3D : Tout commence avec le balayage laser

En 2002, le Musée a fondé le Centre d’imagerie Arius3D dans son édifice de la recherche et des collections afin de pouvoir numériser des spécimens à des fins de recherche, de conservation et d’éducation. Je vous propose une visite dans les coulisses du Centre grâce à une série de textes qui vous expliqueront comment on peut créer un modèle tridimensionnel puis une animation 3D complète à partir d’un spécimen!

En modélisation 3D, tout commence avec le balayage. Est-ce une opération difficile? Pas du tout. J’ai simplement à régler la zone de balayage du scanneur en fonction du spécimen et à appuyer sur un bouton. Le scanneur enregistre les données à mesure qu’il se déplace et crée une nouvelle représentation numérique à chaque passage.

Ensuite vient la tâche que je trouve captivante : réunir les différentes images numériques pour créer un modèle. C’est un peu comme si j’assemblais un casse-tête virtuel 3D.

Un homme debout devant une machines de mesure des coordonnées sur laquelle est posé un petit modèle de dinosaure Vagaceratops irvinensis.

Paul Bloskie effectue le balayage au laser d’un modèle de Vagaceratops irvinensis dans le Centre d’imagerie Arius 3D au Musée. Paul Bloskie © Musée canadien de la nature

Voici le scanneur que j’utilise pour créer les saisissants modèles 3D d’archive des spécimens du Musée. On appelle familièrement la table à côté de laquelle je me tiens CMM (pour Coordinated Measuring Machine – littéralement machine à mesurer coordonnée). Elle est extrêmement lourde : 3000 livres (1360 kg)!
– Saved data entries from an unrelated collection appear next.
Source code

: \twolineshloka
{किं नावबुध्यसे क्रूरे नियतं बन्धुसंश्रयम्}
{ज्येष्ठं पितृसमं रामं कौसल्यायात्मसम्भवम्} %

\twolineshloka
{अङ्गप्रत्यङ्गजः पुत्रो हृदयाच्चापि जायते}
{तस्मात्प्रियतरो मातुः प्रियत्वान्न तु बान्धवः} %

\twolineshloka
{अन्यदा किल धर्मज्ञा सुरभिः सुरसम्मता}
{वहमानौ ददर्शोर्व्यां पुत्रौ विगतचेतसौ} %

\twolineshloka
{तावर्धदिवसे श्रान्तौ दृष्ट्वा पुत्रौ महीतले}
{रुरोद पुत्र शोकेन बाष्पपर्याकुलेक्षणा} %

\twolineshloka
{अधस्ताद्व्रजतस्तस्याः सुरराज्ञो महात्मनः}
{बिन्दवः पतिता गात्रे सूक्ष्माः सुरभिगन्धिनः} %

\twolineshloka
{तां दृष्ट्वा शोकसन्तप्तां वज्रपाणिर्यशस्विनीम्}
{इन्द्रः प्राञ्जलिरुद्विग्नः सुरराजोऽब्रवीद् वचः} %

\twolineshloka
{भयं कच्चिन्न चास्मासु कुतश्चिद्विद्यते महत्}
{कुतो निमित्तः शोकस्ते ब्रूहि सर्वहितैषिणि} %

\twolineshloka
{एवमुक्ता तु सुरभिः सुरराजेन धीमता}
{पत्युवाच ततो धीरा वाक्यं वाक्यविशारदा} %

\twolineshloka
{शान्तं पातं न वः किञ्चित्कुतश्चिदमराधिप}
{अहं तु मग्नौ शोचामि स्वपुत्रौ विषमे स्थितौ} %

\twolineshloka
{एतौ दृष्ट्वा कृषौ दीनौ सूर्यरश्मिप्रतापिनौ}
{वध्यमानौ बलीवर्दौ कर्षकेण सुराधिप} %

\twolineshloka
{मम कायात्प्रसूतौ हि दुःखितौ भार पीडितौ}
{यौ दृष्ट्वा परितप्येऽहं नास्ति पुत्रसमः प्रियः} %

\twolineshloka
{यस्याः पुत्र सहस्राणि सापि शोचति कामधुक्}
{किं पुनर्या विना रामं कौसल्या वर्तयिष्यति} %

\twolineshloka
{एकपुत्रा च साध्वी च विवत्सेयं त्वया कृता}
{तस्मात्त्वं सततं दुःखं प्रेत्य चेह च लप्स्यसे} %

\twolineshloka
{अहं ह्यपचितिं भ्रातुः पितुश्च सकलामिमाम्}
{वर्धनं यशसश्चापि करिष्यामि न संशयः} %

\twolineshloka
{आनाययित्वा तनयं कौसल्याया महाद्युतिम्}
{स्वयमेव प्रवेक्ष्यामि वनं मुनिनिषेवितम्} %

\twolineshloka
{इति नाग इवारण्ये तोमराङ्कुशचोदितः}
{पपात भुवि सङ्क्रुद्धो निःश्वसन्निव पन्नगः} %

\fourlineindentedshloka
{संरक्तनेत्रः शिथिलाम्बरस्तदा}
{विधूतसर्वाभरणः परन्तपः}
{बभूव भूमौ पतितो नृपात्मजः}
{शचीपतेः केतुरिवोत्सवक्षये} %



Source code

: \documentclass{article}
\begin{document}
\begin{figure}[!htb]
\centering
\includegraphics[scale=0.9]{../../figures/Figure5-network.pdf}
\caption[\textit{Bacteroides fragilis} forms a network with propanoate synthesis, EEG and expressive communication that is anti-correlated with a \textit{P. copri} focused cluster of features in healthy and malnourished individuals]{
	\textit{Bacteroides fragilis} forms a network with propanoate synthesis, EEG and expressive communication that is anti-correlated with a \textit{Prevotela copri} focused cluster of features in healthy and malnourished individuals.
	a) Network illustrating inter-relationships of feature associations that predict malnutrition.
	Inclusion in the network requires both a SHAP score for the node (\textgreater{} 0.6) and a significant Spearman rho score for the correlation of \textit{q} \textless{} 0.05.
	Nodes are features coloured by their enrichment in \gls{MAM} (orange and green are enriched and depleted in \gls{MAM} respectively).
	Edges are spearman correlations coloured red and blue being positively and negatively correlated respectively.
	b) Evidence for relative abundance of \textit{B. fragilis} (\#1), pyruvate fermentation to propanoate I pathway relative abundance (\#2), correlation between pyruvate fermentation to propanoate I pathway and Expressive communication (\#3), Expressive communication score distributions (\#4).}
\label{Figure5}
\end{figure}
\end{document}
Elle est parfaite pour les gros spécimens; je n’ai pas peur qu’elle bouge avec les va-et-vient du scanneur.

La CMM utilise l’air pour soulever les tiges qui soutiennent le scanneur. C’est comme une table de Air Hockey géante! Ainsi le scanneur glisse d’un bout à l’autre de la table sans aucune résistance, ce qui produit des balayages parfaits.

Le scanneur saisit à la fois la couleur et la géométrie de surface du spécimen. Ces données sont captées par la réflexion du laser qui balaie la surface du spécimen à chaque aller-retour. Le laser est blanc.

Ce qui est amusant, c’est que le laser blanc se compose de trois faisceaux distincts : un rouge, un vert et un bleu. Quand les trois se combinent dans un câble de fibre optique, cela forme du blanc. Les miroirs de la caméra séparent les trois longueurs d’onde du laser et enregistrent les valeurs (rouge, vert, bleu) de la couleur de surface en chaque point du spécimen.

Le faisceau d’un appareil de balayage au laser sur la main d’une personne.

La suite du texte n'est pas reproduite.